The staff at Pierce Chiropractic use several diagnostic tools to get a more precise understanding of a patient’s condition. They use thermography to provide insights about blood flow, which in turn tells them about the patient’s side-to-side symmetry. Then, with the help of X-rays and precision 3D imaging, they get a mathematical equation that calculates the exact vector in the neck that needs to be adjusted in the patient.
“We know the specific vector,” says Culig, “and we leverage the area correctly. When it comes time to do the adjustment, it feels like nothing more than a tap behind the ear.”

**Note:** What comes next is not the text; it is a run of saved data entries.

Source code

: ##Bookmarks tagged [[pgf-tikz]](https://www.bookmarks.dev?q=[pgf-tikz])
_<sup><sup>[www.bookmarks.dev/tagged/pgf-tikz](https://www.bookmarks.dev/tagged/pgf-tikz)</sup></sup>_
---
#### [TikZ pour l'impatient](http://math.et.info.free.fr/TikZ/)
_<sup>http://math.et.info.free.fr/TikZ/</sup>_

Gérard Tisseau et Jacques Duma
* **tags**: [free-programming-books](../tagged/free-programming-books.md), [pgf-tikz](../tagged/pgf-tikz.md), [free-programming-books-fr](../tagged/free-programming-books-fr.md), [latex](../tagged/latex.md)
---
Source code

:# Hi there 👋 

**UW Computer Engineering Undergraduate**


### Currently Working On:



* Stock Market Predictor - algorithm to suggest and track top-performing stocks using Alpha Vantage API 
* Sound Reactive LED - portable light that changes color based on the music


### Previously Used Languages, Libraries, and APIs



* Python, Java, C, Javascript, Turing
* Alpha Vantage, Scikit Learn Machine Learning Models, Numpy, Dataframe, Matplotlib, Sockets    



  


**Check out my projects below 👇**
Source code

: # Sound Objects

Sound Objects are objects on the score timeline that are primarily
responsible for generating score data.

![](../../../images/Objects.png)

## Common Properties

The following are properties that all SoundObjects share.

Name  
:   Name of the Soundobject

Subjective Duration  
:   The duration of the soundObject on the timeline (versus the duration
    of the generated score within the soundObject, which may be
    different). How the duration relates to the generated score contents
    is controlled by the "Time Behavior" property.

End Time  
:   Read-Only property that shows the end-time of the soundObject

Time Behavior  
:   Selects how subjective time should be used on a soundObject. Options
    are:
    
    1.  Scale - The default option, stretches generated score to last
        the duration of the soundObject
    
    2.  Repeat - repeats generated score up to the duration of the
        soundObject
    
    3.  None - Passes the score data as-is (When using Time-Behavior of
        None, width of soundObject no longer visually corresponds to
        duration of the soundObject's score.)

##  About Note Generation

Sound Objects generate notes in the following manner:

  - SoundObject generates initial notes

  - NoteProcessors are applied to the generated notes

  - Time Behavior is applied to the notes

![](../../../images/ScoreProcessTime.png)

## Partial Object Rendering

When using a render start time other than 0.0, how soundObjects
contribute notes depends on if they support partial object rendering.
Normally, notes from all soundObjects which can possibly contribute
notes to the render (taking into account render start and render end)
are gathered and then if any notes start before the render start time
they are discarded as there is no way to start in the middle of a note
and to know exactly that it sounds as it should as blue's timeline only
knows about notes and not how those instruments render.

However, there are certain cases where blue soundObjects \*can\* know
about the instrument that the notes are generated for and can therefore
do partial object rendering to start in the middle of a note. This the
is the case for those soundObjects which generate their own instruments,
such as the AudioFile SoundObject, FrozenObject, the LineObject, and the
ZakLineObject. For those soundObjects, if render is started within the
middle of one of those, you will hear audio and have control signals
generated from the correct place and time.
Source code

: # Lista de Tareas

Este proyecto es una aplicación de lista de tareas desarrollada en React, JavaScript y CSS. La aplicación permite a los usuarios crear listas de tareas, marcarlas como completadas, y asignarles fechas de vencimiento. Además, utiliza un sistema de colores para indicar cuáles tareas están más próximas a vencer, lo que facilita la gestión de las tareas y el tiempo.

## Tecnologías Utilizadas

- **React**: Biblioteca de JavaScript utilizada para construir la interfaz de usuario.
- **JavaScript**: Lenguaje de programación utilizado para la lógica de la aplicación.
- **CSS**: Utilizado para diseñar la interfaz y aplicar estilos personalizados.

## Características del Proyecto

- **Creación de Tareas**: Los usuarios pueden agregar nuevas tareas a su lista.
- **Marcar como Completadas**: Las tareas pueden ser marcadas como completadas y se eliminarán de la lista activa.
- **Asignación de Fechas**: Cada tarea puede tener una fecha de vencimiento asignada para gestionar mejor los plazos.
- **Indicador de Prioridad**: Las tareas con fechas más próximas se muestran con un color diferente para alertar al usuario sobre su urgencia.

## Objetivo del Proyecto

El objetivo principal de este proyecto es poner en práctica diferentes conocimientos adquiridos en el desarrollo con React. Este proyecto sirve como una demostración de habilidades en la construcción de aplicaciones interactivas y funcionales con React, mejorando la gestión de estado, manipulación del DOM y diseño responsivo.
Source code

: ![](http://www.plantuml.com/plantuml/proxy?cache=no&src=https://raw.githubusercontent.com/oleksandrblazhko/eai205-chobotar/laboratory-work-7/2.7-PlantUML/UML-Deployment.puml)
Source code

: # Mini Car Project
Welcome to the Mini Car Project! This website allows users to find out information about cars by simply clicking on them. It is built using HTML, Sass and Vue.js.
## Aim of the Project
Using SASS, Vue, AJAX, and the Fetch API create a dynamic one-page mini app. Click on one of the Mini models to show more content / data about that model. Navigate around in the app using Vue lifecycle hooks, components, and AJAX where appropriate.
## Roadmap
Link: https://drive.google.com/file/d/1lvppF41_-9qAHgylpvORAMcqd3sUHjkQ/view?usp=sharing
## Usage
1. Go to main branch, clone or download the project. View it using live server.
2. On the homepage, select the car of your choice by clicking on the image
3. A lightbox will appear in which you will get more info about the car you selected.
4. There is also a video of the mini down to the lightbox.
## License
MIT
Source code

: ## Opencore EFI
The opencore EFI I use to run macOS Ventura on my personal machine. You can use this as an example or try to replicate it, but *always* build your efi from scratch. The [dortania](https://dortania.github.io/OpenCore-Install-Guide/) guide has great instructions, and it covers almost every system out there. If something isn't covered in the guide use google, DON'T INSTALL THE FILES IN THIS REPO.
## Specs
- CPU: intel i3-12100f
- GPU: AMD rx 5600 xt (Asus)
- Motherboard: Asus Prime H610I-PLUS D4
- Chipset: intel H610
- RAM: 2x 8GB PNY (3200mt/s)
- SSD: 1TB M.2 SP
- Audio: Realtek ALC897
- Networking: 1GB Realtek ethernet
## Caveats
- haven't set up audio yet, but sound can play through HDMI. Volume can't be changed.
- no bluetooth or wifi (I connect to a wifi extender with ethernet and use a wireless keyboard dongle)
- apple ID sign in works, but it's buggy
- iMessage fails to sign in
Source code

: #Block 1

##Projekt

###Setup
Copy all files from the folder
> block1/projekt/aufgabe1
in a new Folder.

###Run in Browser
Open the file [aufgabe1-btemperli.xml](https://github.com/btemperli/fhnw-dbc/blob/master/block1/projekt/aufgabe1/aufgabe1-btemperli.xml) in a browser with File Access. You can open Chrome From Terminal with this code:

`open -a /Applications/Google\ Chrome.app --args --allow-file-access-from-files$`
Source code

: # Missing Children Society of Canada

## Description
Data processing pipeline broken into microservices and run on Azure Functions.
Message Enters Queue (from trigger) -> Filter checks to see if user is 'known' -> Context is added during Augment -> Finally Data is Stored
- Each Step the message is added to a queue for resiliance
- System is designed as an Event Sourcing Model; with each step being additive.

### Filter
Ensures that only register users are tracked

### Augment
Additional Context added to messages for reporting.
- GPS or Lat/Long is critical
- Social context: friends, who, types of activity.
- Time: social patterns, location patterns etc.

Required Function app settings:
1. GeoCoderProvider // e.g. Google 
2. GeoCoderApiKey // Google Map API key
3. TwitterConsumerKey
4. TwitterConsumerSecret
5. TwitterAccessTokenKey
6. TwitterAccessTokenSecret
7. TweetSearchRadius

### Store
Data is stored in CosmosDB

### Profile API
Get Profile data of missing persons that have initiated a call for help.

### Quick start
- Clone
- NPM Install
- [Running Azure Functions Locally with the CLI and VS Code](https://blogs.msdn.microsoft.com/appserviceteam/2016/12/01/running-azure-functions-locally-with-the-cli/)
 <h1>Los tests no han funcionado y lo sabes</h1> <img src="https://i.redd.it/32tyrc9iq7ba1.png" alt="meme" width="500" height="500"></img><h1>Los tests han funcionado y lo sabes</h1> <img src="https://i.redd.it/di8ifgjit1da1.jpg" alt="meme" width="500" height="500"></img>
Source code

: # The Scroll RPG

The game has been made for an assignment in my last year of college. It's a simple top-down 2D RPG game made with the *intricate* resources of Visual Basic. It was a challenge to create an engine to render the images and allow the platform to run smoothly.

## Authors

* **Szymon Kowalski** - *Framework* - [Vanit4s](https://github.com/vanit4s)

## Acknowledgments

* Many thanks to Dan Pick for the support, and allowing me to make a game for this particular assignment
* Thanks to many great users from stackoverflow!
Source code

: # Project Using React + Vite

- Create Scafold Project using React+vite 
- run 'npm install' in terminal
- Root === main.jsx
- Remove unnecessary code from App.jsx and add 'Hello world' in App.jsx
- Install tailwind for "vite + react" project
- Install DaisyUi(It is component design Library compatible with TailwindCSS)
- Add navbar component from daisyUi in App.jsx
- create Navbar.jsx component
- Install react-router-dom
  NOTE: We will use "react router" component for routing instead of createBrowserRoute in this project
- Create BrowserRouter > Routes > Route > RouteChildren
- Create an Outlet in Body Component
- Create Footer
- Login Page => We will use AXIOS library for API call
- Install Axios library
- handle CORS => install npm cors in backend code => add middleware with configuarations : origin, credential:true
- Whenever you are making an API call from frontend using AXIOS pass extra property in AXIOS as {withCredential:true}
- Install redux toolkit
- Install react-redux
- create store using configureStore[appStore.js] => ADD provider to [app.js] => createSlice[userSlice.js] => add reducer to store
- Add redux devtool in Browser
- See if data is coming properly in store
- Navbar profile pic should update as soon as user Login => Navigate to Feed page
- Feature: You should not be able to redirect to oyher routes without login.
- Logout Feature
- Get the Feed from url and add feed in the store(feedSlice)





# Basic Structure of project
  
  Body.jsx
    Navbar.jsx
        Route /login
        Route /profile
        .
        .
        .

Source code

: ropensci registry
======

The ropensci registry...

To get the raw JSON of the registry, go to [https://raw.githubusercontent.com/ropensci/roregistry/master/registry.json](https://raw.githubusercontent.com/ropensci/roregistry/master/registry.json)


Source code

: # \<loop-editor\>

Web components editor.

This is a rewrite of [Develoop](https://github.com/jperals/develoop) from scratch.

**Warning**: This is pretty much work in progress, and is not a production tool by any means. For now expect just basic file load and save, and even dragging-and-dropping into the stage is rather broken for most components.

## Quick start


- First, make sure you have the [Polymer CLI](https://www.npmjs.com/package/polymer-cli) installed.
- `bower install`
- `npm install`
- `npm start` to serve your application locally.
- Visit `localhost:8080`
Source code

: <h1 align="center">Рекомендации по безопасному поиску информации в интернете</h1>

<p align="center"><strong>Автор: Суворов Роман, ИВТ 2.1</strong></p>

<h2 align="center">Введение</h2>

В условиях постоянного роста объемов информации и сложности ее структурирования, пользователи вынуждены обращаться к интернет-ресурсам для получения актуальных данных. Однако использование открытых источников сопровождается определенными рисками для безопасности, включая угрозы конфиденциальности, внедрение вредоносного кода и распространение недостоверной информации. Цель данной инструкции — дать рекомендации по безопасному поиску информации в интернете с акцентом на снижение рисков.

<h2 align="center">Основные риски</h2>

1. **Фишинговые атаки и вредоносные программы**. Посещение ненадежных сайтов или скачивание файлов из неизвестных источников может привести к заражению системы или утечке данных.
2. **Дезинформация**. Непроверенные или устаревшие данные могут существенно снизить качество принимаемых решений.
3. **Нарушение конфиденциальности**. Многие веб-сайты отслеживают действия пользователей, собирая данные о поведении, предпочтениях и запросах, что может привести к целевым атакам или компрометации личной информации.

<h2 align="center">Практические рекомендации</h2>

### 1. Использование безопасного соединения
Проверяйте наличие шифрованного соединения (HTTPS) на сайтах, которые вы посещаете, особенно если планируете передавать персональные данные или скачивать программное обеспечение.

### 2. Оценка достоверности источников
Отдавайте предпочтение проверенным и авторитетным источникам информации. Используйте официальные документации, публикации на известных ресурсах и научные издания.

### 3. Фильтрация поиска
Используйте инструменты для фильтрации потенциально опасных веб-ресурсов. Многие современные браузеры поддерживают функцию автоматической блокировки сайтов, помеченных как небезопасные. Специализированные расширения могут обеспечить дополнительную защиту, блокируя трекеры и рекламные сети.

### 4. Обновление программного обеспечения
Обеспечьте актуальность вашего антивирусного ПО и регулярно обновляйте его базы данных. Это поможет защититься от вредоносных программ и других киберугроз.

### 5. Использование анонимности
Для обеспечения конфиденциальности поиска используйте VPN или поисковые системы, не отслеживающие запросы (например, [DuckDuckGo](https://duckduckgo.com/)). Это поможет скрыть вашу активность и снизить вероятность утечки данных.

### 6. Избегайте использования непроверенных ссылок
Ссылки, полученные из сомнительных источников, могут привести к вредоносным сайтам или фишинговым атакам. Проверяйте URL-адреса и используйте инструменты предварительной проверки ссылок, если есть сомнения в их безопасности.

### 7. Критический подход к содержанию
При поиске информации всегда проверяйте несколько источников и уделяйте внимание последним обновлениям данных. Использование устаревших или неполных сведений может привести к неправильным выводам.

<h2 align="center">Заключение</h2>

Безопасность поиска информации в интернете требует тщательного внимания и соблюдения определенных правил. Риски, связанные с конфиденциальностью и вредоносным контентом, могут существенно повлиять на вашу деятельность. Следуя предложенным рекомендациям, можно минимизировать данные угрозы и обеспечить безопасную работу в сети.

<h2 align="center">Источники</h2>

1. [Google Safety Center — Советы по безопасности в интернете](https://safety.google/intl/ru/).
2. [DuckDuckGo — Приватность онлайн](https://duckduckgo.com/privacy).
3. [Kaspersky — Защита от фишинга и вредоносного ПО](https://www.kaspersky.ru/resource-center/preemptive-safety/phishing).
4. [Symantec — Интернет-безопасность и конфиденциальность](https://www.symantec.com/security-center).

Not a Bone-Out-of-Place Model
“The bone-out-of-place view is a mechanistic approach that’s like fixing your car,” says Dr. Russell Friedman, the senior physician at AlternaHealth in Sandy Springs. “But we’re not just cars that get dented. People are a whole system that responds with a nervous system and life force, and the body tries to compensate and create balance so it can be energetically sound.”
Gravity is the largest stressor on the human body, says Friedman, yet the “bone-out-of-place” model of traditional chiropractic treatment doesn’t account for it. “Posture. It uses more energy to stand up against gravity and it takes more neurological wiring and more structural integration into the fascia and bony system to integrate it” than any other system.
“We’re wired something like a puppet, with the string at the top,” says Friedman, who is board-certified in QSM3, NUCCA, and Orthospinology.
That top string is found in the cervical spine—the only place one can access “all the rubber bands, all three dimensions—anterior, posterior, up and down and side to side,” says Friedman. “All the lines from the pelvis come up through the chest, the back, the shoulders, all the way around three dimensionally and up.”
With their QSM3 technology, AlternaHealth can read the body’s weight differential from side to side, the “tilt” or “lean” of certain areas, and the “twist” of the body—the way the body is energetically holding itself. The data accounts for damage done to the body, its orientation and the way it is or has been breaking down energetically.
Friedman says the equipment allows him to get insights about the configuration of the body and how it’s responding energetically. “I can look in real-time—live—and watch the body as it oscillates. I look at the energy of the human body, and then I have what I need to restore the structure.”
The goal is tensegrity—a term that alludes to the balance and uplift of a well-filled balloon. “When you open the nervous system and expand the cells of the body,” says Friedman, “the human body reacts. The majority of my patients get a reset.”